Thatcher Insubmersible Maggie

La première femme en poste au 10 Downing Street a ouvert, dans la décennie 1980, la voie du libéralisme mondialisé. Et conduit une action qui porta sa marque : intraitable.

Elle inspira la haine comme l’adulation, jamais l’indifférence. Mais c’est bien la grande ordonnatrice d’un nouveau siècle qui a disparu, ce 8 avril, à Londres. En entrant au 10 Downing Street, il y a près de trente-cinq ans, Margaret Thatcher a façonné le monde dans lequel nous vivons toujours. Pour la première fois depuis 1945, un chef de gouvernement, non content de rompre le consensus en faveur du  » toujours plus d’Etat « , affirmait avec insolence vouloir libérer les appétits individuels, réhabiliter le profit, faire reculer la puissance publique, identifiée à un Léviathan, enrayer, enfin, le déclin de l’Occident. En onze ans de mandat, entre 1979 et 1990, ce Premier ministre aura produit une révolution libérale dont les effets sont encore visibles. Dans ce Royaume-Uni stratifié, où la naissance comme l’accent dictent votre position, elle crée les conditions d’une mobilité sociale inédite, qui la rendront toujours odieuse à l’establishment le plus conservateur. La classe ouvrière s’évapore au profit d’une gigantesque classe moyenne qui aspire à la propriété, à l’entrepreneuriat, à l’actionnariat.

Au-delà des mers, elle aura accéléré la mondialisation. Sans Thatcher, y aurait-il eu, deux ans plus tard, un Ronald Reagan ? Le totalitarisme soviétique aurait-il expiré si brutalement (c’est elle qui avait promu à l’Ouest un Gorbatchev en qui elle avait pressenti le fossoyeur de l’URSS) ? C’est elle, encore, qui a ouvert la voie à la déréglementation de la finance.

L’ironie de l’Histoire aura voulu qu’à l’origine de tels bouleversements on trouve une femme élevée pour tenir les comptes de l’épicerie familiale à Grantham, dans ce Lincolnshire où tout semble immuable. Elevée selon les règles de l’Angleterre postvictorienne, la jeune Margaret Roberts déroge très vite. Même si elle n’est pas bien née et n’a pu intégrer ces public schools (écoles privées) qui ouvrent l’accès aux meilleures universités, elle force les portes d’Oxford.
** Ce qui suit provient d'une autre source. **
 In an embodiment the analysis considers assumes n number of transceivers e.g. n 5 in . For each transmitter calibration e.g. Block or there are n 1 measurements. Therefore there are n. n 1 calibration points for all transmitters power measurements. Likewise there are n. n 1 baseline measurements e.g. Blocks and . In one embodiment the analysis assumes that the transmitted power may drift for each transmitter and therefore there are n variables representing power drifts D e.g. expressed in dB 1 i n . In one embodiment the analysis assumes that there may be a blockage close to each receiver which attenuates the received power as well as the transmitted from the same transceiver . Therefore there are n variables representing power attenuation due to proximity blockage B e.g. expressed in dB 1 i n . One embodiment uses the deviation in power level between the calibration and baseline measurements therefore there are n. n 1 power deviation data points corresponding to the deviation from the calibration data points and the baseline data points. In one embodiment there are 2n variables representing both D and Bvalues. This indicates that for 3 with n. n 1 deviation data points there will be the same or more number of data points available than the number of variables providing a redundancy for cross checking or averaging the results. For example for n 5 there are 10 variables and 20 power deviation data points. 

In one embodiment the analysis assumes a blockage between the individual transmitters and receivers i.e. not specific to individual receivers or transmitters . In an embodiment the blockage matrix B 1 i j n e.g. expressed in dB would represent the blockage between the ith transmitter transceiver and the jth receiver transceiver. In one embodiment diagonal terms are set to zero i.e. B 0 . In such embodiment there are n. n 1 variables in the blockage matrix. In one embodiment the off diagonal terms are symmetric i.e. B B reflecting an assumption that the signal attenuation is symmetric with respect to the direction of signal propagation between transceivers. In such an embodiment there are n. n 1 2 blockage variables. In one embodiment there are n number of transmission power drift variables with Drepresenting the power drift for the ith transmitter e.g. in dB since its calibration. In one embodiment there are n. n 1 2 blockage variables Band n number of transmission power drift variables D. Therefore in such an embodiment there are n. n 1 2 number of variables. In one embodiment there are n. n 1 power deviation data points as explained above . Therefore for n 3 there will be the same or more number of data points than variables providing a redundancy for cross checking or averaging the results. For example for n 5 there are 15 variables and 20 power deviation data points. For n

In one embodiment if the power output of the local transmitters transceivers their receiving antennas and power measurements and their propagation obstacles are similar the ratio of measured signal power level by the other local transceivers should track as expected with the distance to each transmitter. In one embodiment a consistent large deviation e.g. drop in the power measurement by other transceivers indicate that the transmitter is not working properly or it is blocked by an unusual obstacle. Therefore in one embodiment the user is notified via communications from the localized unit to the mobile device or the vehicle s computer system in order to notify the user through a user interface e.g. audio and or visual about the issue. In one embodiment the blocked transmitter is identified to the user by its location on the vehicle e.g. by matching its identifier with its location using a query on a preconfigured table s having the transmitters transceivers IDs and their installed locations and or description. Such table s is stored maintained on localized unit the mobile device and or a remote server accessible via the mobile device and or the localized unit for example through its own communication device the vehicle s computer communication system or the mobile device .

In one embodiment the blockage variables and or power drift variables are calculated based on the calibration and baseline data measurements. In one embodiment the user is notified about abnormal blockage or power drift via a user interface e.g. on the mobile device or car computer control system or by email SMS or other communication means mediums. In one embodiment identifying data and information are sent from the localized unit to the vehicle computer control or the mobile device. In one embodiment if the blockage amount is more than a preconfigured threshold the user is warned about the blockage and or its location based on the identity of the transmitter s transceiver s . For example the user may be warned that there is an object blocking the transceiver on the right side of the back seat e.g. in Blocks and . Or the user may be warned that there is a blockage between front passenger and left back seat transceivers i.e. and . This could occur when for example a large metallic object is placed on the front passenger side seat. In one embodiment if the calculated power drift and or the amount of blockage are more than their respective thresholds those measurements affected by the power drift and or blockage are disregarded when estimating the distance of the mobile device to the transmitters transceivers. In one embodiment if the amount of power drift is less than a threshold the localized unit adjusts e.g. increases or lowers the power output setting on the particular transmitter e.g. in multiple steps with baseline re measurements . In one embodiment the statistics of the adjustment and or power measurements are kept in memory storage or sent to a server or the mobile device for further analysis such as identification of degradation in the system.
Elle doit se battre aussi pour être candidate, en 1951, aux élections législatives. Et, en 1959, pour entrer au Parlement. Margaret Thatcher fit de l’intransigeance le moteur de sa vie. En 1984, les syndicats déclenchent une grève illégale contre la fermeture des mines de charbon qui tournent à perte. Elle ne cède rien. La livre chute. Le sang coule. Son parti la pousse au compromis. Elle ne bouge pas. Un an plus tard, les syndicats capitulent. Intraitable, elle le fut toujours. Face à la junte argentine, qui envahit, en 1982, les lointaines îles Malouines. Face aux terroristes de l’Irish Republican Army, grévistes de la faim jusqu’à la mort pour obtenir le statut de prisonnier politique. Face aux Européens, auxquels elle réclame, sac à main ouvert, qu' » on [lui] rende l’argent  » que le royaume verserait indûment au budget communautaire. Face à la Commission, dont elle bloque, dans un discours fameux, à Bruges en 1988, les ambitions fédéralistes :  » Nous n’avons pas, avec succès, repoussé les frontières de l’Etat chez nous pour voir un super-Etat européen exercer sa domination depuis Bruxelles.  »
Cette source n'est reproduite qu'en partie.